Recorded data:
[Start of Attachment]

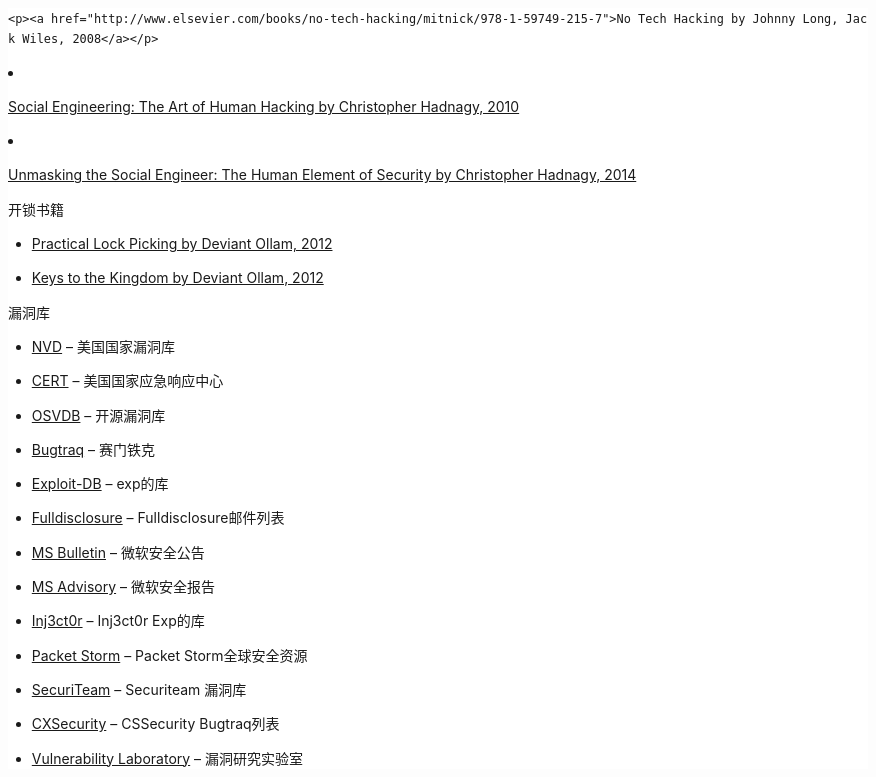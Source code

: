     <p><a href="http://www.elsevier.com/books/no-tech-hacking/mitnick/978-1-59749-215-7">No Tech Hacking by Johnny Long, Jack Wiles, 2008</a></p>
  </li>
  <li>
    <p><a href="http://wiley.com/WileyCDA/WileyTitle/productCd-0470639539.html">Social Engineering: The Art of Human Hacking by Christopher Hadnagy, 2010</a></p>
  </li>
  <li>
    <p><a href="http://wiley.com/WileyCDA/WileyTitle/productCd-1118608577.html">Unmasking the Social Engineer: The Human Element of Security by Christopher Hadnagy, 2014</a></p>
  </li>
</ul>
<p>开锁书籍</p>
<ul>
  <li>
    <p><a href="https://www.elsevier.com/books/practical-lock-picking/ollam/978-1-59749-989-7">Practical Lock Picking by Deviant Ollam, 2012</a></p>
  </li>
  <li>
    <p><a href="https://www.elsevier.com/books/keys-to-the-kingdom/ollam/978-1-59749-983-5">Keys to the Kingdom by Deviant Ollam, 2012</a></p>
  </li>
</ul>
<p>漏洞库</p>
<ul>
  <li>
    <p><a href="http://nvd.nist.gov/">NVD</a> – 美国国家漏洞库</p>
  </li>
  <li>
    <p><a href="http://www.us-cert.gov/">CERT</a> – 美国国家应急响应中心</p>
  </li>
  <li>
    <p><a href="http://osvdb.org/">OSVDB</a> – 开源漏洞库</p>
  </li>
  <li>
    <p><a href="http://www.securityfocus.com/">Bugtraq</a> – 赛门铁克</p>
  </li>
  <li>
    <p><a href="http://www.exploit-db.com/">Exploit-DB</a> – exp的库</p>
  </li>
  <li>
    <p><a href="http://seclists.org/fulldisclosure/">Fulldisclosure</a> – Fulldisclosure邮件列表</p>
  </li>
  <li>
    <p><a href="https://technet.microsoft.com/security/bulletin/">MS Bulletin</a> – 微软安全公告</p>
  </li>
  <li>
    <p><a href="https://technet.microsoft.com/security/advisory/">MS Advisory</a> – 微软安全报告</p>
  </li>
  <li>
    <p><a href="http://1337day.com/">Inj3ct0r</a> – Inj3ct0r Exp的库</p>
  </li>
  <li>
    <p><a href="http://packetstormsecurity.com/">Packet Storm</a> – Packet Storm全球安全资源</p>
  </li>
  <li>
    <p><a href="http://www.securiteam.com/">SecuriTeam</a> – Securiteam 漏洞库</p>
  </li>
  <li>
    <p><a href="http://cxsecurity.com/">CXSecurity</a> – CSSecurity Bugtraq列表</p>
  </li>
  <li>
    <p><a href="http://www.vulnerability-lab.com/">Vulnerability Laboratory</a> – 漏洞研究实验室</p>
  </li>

[End of Attachment]

▶ **WHAT YOU WILL DO**
Using the entries above, work out how many lines contain the string "WileyCDA". Respond with that number alone.

▶ **RESPONSE AREA**
2